Business U.S. Highway 141 (Bus. US 141) is a business loop of US 141 that runs through the communities of Coleman and Pound. The loop follows County Trunk Highway B (CTH-B) northeasterly from the US 141 expressway into downtown Coleman and then turns northward near Coleman High School. Bus. US 141 continues northward into Pound, crossing the Peshtigo River in between the two communities. North of Pound, the loop crosses over US 141 on 21st Road and continues to an intersection with WIS 64. The business loop follows WIS 64 back to an interchange on US 141 northwest of Pound where the loop terminates.
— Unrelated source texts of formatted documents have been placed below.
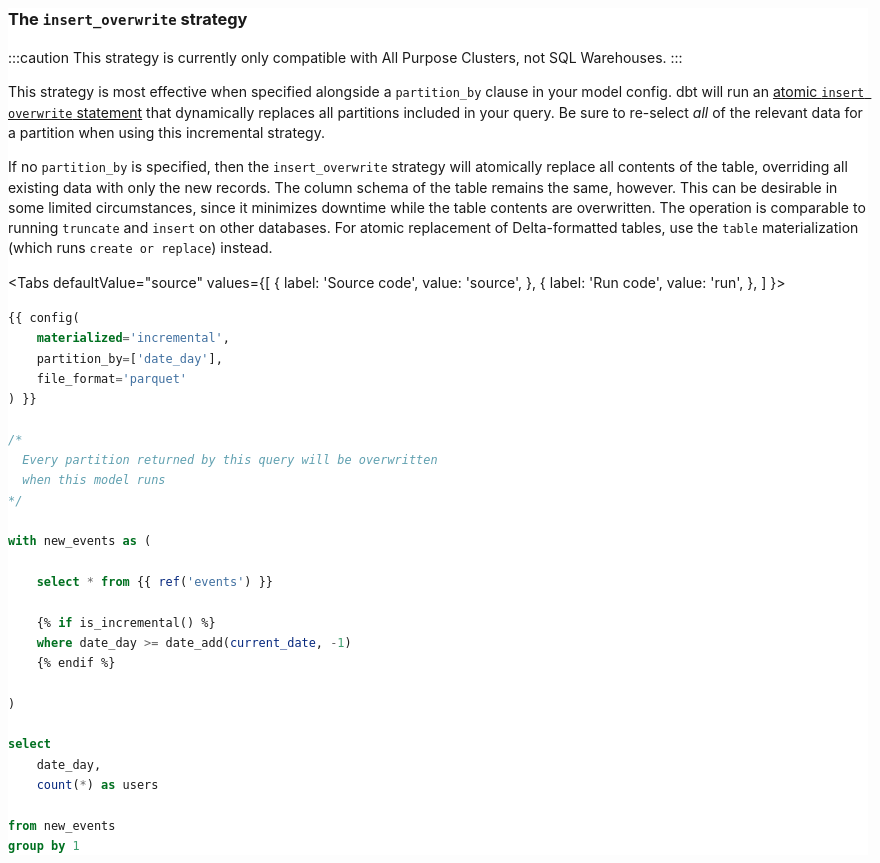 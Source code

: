 </File>
</TabItem>
</Tabs>

### The `insert_overwrite` strategy

:::caution
This strategy is currently only compatible with All Purpose Clusters, not SQL Warehouses.
:::

This strategy is most effective when specified alongside a `partition_by` clause in your model config. dbt will run an [atomic `insert overwrite` statement](https://spark.apache.org/docs/3.0.0-preview/sql-ref-syntax-dml-insert-overwrite-table.html) that dynamically replaces all partitions included in your query. Be sure to re-select _all_ of the relevant data for a partition when using this incremental strategy.

If no `partition_by` is specified, then the `insert_overwrite` strategy will atomically replace all contents of the table, overriding all existing data with only the new records. The column schema of the table remains the same, however. This can be desirable in some limited circumstances, since it minimizes downtime while the table contents are overwritten. The operation is comparable to running `truncate` and `insert` on other databases. For atomic replacement of Delta-formatted tables, use the `table` materialization (which runs `create or replace`) instead.

<Tabs
  defaultValue="source"
  values={[
    { label: 'Source code', value: 'source', },
    { label: 'Run code', value: 'run', },
  ]
}>
<TabItem value="source">

<File name='databricks_incremental.sql'>

```sql
{{ config(
    materialized='incremental',
    partition_by=['date_day'],
    file_format='parquet'
) }}

/*
  Every partition returned by this query will be overwritten
  when this model runs
*/

with new_events as (

    select * from {{ ref('events') }}

    {% if is_incremental() %}
    where date_day >= date_add(current_date, -1)
    {% endif %}

)

select
    date_day,
    count(*) as users

from new_events
group by 1
```
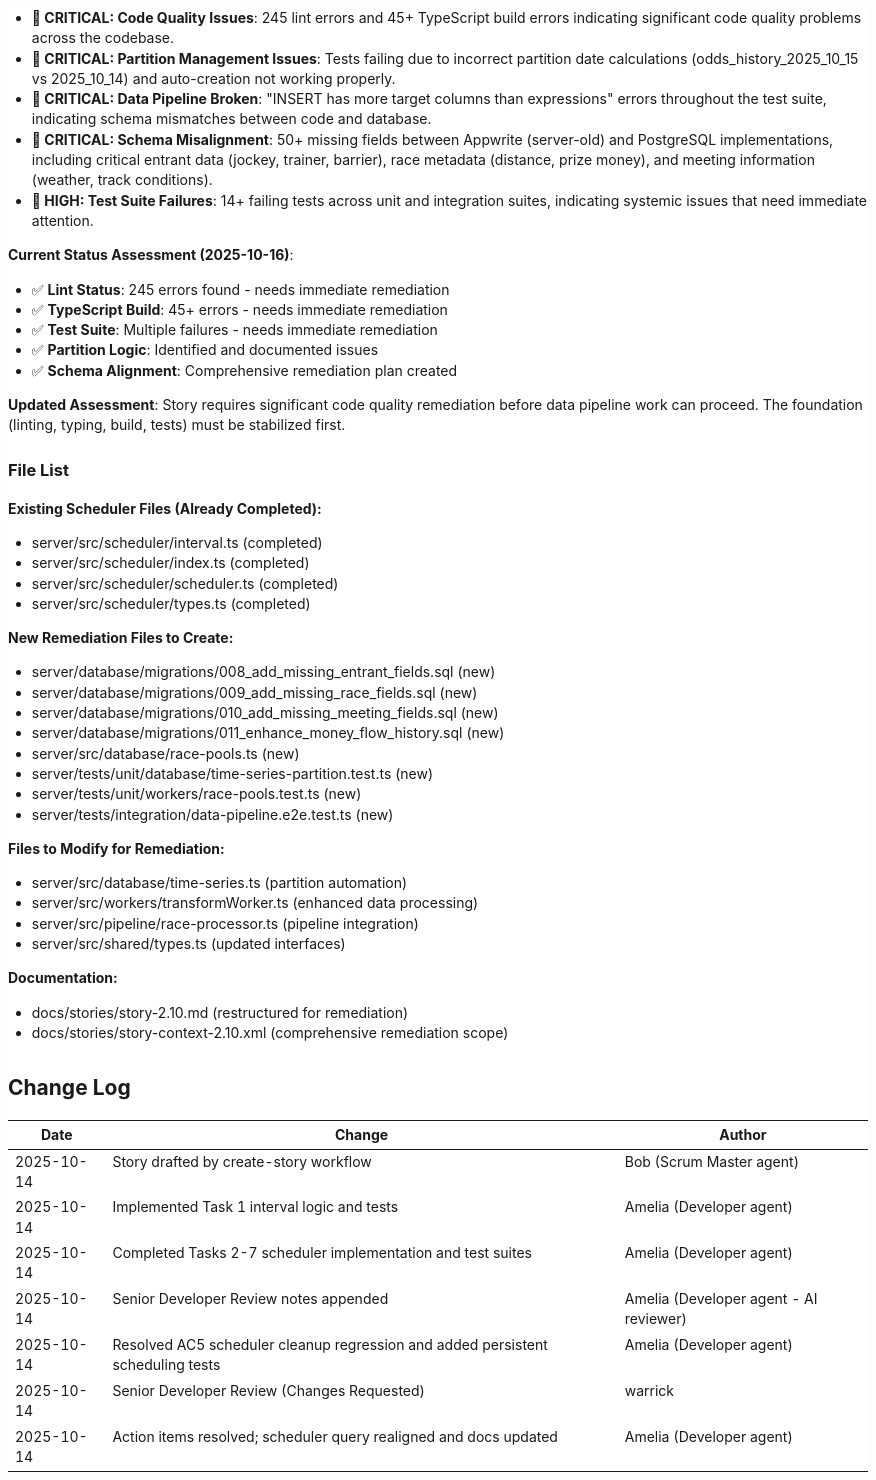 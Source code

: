 - **🔴 CRITICAL: Code Quality Issues**: 245 lint errors and 45+ TypeScript build errors indicating significant code quality problems across the codebase.
- **🔴 CRITICAL: Partition Management Issues**: Tests failing due to incorrect partition date calculations (odds_history_2025_10_15 vs 2025_10_14) and auto-creation not working properly.
- **🔴 CRITICAL: Data Pipeline Broken**: "INSERT has more target columns than expressions" errors throughout the test suite, indicating schema mismatches between code and database.
- **🔴 CRITICAL: Schema Misalignment**: 50+ missing fields between Appwrite (server-old) and PostgreSQL implementations, including critical entrant data (jockey, trainer, barrier), race metadata (distance, prize money), and meeting information (weather, track conditions).
- **🔴 HIGH: Test Suite Failures**: 14+ failing tests across unit and integration suites, indicating systemic issues that need immediate attention.

**Current Status Assessment (2025-10-16)**:
- ✅ **Lint Status**: 245 errors found - needs immediate remediation
- ✅ **TypeScript Build**: 45+ errors - needs immediate remediation
- ✅ **Test Suite**: Multiple failures - needs immediate remediation
- ✅ **Partition Logic**: Identified and documented issues
- ✅ **Schema Alignment**: Comprehensive remediation plan created

**Updated Assessment**: Story requires significant code quality remediation before data pipeline work can proceed. The foundation (linting, typing, build, tests) must be stabilized first.

### File List

**Existing Scheduler Files (Already Completed):**
- server/src/scheduler/interval.ts (completed)
- server/src/scheduler/index.ts (completed)
- server/src/scheduler/scheduler.ts (completed)
- server/src/scheduler/types.ts (completed)

**New Remediation Files to Create:**
- server/database/migrations/008_add_missing_entrant_fields.sql (new)
- server/database/migrations/009_add_missing_race_fields.sql (new)
- server/database/migrations/010_add_missing_meeting_fields.sql (new)
- server/database/migrations/011_enhance_money_flow_history.sql (new)
- server/src/database/race-pools.ts (new)
- server/tests/unit/database/time-series-partition.test.ts (new)
- server/tests/unit/workers/race-pools.test.ts (new)
- server/tests/integration/data-pipeline.e2e.test.ts (new)

**Files to Modify for Remediation:**
- server/src/database/time-series.ts (partition automation)
- server/src/workers/transformWorker.ts (enhanced data processing)
- server/src/pipeline/race-processor.ts (pipeline integration)
- server/src/shared/types.ts (updated interfaces)

**Documentation:**
- docs/stories/story-2.10.md (restructured for remediation)
- docs/stories/story-context-2.10.xml (comprehensive remediation scope)

## Change Log

| Date       | Change                                 | Author                   |
| ---------- | -------------------------------------- | ------------------------ |
| 2025-10-14 | Story drafted by create-story workflow | Bob (Scrum Master agent) |
| 2025-10-14 | Implemented Task 1 interval logic and tests | Amelia (Developer agent) |
| 2025-10-14 | Completed Tasks 2-7 scheduler implementation and test suites | Amelia (Developer agent) |
| 2025-10-14 | Senior Developer Review notes appended | Amelia (Developer agent - AI reviewer) |
| 2025-10-14 | Resolved AC5 scheduler cleanup regression and added persistent scheduling tests | Amelia (Developer agent) |
| 2025-10-14 | Senior Developer Review (Changes Requested) | warrick |
| 2025-10-14 | Action items resolved; scheduler query realigned and docs updated | Amelia (Developer agent) | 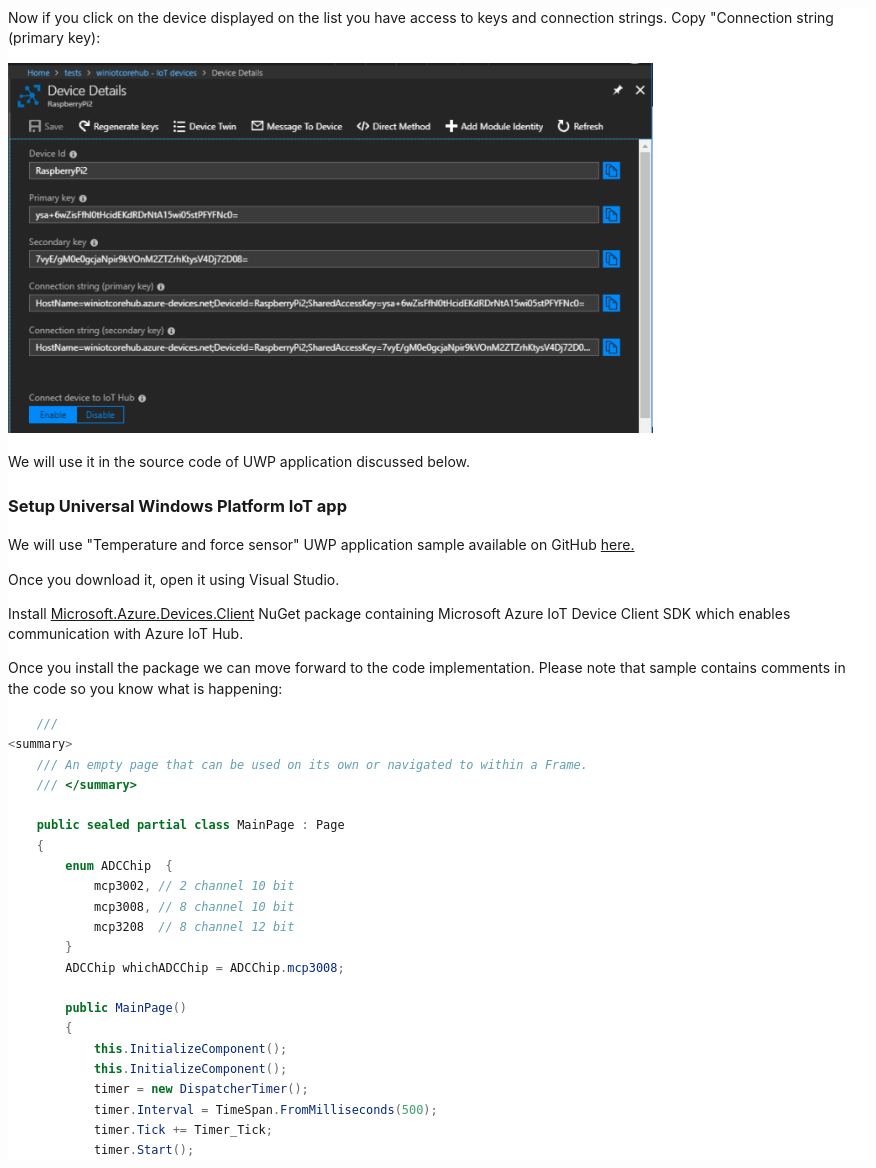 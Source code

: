 Now if you click on the device displayed on the list you have access to keys and connection strings. Copy "Connection string (primary key):

<img class=" wp-image-1289 aligncenter" src="/images/devisland/article11/assets/winiotcore14.png?w=300" alt="" width="645" height="370" />

We will use it in the source code of UWP application discussed below.
<h3><strong>Setup Universal Windows Platform IoT app</strong></h3>
We will use "Temperature and force sensor" UWP application sample available on GitHub <a href="https://github.com/Microsoft/Windows-iotcore-samples/tree/develop/Samples/TempForceSensor" target="_blank" rel="noopener">here.</a>

Once you download it, open it using Visual Studio.

Install <a href="http://Microsoft.Azure.Devices.Client" target="_blank" rel="noopener">Microsoft.Azure.Devices.Client</a> NuGet package containing Microsoft Azure IoT Device Client SDK which enables communication with Azure IoT Hub.

Once you install the package we can move forward to the code implementation. Please note that sample contains comments in the code so you know what is happening:

```csharp
    /// 
<summary>
    /// An empty page that can be used on its own or navigated to within a Frame.
    /// </summary>

    public sealed partial class MainPage : Page
    {
        enum ADCChip  {
            mcp3002, // 2 channel 10 bit
            mcp3008, // 8 channel 10 bit
            mcp3208  // 8 channel 12 bit
        }
        ADCChip whichADCChip = ADCChip.mcp3008;

        public MainPage()
        {
            this.InitializeComponent();
            this.InitializeComponent();
            timer = new DispatcherTimer();
            timer.Interval = TimeSpan.FromMilliseconds(500);
            timer.Tick += Timer_Tick;
            timer.Start();

```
In 2006, the US 141 expressway was extended northward near Beaver, and the former route of US 141, plus a connector roadway southwest of downtown Coleman was designated as a business loop. This route does not appear on the official Wisconsin Department of Transportation maps, so it is a locally designated business loop under local maintenance.

===Manitowoc===

Business U.S. Highway 141 (Bus. US 141) was a business loop of US 141 that was signed along US 151 and US 10 through downtown Manitowoc. The route was created in 1975, and decommissioned in 1980.

===Sheboygan===

Business U.S. Highway 141 (Bus. US 141) was a business loop of US 141 that served downtown Sheboygan. The route was created when an expressway bypass of Sheboygan was finished in the early 1970s, and replaced with a business loop of WIS 42 when I-43 was finished and US 141 was truncated in 1980.